While investment in agriculture is essential to help developing countries reduce hunger and poverty, the U.N. Food and Agriculture Organization says these large-scale “land grabs” don’t always help.
The surging global demand for food, fodder and fuel crops is driving a land rush in parts of the developing world.
Investors are pouring money into large-scale farmland leases in Africa, Asia, former Soviet countries and elsewhere.
The Gambella region of Ethiopia is home to many such leases. It is also home to some of the last best farmland on Earth.
The Ethiopian government says it has leased more than 225,000 hectares to foreign investors, who have put more than $2 billion into the deals.
Ethiopian officials say this is just the kind of agricultural development the country needs to modernize farming, improve food production and provide jobs.
Obang Metho, who grew up in Gambella, sees it differently.
“I am not anti-investment,” he says. “But I am anti-daylight robbery. What is going on in Africa is robbery.”
Metho heads the Solidarity Movement for a New Ethiopia, an activist group based in Washington. He says farmers in Gambella have been pushed off their land to make way for companies from China, India and Saudi Arabia that are exporting the harvest back to the home country.
Human Rights Watch estimates that 42 percent of the land in the region is leased or on offer.
Metho says that’s a serious problem for a country like Ethiopia, with hunger problems of its own.
“If they have land to give to the Indians, or the Arabs, the Chinese, the Saudis to come,” he asks, “why did Ethiopia not use this land to feed the Ethiopian people?”
Ethiopia’s Washington embassy says it’s not displacing small-holder farmers, and that it takes great care not to infringe on the rights of local people.
But large-scale land deals in developing countries have become more common in recent years as global food commodity prices have spiked. Critics call them “land grabs.”
“’Land grab’ is sort-of a controversial term, but I think it’s accurate in this case,” says Michael Kugelman, lead editor of “The Global Farms Race,” a new book on agricultural investments and food security.
Search for farmland
He says food-importing countries are looking for farmland abroad to limit their exposure to volatile global markets.
“These food importing countries also lack the land and the water at home to do the farming themselves,” he says. “So they’re going abroad to countries that are very willing to host them.”
Data are sketchy, but estimates of land leased are in the tens of millions of hectares worldwide.
Outcomes have been mixed, says Jomo Kwame Sundaram, economic and social development chief at the FAO.
The organization’s new report highlights the need for investments in agriculture in the countries hosting these land deals. But Sundaram says land deals may not always be the best way to do it.

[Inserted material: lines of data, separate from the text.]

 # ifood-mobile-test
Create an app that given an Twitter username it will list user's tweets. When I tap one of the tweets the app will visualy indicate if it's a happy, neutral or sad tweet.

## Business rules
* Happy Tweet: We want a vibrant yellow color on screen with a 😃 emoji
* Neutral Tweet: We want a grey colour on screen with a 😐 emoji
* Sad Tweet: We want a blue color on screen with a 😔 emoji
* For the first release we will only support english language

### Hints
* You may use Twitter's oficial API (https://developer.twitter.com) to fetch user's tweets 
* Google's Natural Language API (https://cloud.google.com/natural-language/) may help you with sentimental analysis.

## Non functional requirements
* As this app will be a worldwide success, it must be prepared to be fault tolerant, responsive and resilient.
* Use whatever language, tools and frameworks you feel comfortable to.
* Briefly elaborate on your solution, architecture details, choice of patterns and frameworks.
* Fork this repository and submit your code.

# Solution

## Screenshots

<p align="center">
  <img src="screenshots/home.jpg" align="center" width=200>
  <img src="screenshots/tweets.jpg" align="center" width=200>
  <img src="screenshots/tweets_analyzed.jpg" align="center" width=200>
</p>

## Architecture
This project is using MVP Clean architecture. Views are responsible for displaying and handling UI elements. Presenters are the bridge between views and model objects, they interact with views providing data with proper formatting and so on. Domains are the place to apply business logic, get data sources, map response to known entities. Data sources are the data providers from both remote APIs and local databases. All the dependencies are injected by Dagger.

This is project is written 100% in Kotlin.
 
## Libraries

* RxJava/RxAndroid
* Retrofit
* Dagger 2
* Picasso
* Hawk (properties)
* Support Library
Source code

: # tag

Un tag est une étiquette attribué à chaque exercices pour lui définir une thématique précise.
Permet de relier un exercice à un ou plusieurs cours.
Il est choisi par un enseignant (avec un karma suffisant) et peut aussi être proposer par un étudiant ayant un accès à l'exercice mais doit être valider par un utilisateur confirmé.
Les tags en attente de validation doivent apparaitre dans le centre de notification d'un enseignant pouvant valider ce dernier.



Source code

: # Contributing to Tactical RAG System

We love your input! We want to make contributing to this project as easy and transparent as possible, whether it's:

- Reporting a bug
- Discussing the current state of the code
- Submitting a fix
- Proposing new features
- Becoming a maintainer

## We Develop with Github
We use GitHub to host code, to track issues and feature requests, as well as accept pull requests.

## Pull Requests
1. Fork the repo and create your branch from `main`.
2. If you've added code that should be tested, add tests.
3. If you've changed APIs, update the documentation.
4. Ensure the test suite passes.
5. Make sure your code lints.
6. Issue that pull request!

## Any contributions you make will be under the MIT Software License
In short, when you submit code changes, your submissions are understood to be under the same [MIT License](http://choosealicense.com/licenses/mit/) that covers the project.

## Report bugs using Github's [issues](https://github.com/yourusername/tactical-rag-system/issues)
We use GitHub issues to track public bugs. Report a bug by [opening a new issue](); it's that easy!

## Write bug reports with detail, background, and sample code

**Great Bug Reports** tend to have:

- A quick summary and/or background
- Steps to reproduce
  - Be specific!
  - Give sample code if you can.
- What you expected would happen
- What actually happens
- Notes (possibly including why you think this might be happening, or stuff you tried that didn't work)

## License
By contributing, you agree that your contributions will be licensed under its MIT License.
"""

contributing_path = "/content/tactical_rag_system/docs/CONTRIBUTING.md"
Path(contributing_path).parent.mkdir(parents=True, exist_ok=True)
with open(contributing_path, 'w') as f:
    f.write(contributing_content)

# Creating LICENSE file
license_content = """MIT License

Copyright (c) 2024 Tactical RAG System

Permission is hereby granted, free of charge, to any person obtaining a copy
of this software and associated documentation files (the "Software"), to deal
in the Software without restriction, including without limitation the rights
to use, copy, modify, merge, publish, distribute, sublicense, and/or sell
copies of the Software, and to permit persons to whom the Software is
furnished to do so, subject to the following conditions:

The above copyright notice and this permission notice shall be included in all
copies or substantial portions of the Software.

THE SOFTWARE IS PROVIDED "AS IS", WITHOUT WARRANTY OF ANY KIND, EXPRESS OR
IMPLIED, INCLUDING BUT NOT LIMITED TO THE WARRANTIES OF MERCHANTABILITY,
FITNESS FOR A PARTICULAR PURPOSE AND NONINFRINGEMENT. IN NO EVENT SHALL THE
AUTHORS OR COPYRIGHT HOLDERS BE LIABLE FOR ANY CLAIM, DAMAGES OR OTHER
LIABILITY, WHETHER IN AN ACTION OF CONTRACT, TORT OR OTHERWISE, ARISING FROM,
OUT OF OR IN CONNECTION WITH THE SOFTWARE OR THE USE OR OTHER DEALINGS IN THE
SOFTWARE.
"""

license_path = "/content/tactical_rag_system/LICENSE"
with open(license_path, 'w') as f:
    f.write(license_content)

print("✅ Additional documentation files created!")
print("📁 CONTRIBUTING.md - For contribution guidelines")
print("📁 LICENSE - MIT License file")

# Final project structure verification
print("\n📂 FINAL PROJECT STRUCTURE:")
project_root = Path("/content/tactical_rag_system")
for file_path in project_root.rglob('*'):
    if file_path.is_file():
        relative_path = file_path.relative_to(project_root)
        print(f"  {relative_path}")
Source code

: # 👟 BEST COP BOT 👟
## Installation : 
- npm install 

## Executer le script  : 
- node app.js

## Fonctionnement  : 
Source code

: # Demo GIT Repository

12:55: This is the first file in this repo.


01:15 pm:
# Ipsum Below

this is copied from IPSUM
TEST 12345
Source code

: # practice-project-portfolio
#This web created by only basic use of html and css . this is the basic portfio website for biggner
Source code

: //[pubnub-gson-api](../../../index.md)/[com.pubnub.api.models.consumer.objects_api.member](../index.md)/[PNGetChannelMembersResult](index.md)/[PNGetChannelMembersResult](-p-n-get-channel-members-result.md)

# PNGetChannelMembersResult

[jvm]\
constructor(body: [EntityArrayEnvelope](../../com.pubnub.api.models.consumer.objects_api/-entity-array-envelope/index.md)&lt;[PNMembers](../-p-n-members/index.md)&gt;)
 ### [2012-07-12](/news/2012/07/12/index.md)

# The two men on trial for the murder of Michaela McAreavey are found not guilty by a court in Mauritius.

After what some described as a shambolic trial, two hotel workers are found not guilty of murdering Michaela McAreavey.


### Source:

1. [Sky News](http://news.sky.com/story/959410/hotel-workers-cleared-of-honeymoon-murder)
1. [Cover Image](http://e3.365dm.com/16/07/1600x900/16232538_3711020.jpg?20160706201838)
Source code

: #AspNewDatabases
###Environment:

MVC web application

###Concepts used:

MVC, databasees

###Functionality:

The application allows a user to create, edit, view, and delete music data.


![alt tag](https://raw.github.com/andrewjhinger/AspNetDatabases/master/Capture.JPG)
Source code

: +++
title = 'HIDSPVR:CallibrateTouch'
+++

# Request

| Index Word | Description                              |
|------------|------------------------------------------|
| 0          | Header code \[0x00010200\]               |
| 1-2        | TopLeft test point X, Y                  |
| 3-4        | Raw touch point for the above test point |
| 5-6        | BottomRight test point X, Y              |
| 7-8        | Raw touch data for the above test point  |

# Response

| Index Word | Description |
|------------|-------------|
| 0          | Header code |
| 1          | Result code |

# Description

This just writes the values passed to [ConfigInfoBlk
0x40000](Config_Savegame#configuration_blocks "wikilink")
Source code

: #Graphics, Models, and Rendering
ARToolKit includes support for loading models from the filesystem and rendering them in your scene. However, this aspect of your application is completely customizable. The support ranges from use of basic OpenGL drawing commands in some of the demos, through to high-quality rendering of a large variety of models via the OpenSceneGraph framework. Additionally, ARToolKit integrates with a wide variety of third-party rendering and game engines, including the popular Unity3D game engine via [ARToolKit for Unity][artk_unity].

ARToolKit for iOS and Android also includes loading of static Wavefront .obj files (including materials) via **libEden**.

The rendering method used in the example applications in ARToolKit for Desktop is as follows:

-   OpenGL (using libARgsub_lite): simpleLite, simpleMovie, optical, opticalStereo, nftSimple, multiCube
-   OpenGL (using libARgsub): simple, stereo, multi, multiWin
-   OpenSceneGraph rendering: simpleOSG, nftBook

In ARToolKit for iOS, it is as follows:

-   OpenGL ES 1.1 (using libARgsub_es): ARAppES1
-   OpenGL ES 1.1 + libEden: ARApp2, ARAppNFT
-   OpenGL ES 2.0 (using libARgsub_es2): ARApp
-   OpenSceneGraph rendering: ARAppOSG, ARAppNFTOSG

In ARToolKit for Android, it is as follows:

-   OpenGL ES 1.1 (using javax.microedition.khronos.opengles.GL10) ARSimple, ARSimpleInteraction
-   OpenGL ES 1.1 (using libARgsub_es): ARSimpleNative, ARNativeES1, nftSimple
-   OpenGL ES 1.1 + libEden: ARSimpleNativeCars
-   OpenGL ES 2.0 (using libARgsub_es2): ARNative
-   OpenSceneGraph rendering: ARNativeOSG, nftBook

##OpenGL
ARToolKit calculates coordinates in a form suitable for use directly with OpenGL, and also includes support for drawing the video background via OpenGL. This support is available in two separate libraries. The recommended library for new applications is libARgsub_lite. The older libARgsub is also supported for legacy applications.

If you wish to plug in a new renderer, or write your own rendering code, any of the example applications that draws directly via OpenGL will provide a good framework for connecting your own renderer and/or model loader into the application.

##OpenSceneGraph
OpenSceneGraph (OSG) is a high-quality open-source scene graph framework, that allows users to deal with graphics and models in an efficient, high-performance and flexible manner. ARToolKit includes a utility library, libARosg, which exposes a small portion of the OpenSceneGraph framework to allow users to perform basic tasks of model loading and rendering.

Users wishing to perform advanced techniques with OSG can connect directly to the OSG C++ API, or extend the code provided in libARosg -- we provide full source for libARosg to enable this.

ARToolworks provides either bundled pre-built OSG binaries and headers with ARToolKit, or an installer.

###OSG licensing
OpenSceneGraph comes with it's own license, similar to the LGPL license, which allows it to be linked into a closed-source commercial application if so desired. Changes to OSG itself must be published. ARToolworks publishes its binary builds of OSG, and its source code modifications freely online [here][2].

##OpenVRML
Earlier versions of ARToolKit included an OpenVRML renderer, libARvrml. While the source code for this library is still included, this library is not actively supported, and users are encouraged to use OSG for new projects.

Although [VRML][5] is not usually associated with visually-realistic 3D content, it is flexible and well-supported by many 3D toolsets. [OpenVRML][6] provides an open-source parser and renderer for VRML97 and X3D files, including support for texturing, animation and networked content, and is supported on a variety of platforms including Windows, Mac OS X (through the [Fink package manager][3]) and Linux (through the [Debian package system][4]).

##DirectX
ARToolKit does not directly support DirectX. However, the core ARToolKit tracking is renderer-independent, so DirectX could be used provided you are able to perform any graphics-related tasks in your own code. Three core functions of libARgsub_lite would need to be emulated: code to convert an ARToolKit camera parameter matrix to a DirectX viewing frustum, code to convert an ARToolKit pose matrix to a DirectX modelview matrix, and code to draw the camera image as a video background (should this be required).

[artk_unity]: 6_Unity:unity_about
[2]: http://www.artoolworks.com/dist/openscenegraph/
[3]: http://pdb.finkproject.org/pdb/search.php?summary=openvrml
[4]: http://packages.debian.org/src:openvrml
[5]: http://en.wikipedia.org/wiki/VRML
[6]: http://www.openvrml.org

“Land acquisisions are one of the most difficult type of investments to produce the types of desirable outcomes that we have in mind, like food security, local economic development, etcetera,” he says.
Countries get better results from public-sector investments in research and infrastructure, for example.
Pocketing the proceeds
Michael Kugelman says the food security and economic development benefits promised to the people of the host countries have not materialized. But he says many of the governments have benefitted.
“A lot of the governments in the countries hosting the deals are corrupt, they’re not very democratic, and they’re happy just to pocket some of the proceeds from these investments.”
And some of these deals are sparking conflict.
Protesters overthrew the government of Madagascar in 2009 in part because of a land deal that would have leased half the country’s arable land to a South Korean firm. The new government canceled the deal.
International organizations, including the FAO and the World Bank among others, have developed voluntary guidelines for responsible land investment to try to promote more equitable investment.
The FAO’s Jomo Sundaram says the investor community wants the guidelines, too.
“There is quite a bit of demand by the private sector for those guidelines that will help them to protect their own investments,” he says.
But Obang Metho from the Solidarity Movement for a New Ethiopia doubts that voluntary guidelines will change the behavior of corrupt and autocratic governments.
“As long as the regime doesn’t respect the rights of their people, nothing will work,” he says.
Meanwhile, the rising demand for food will continue to drive fierce competition for the limited remaining land on which to grow it.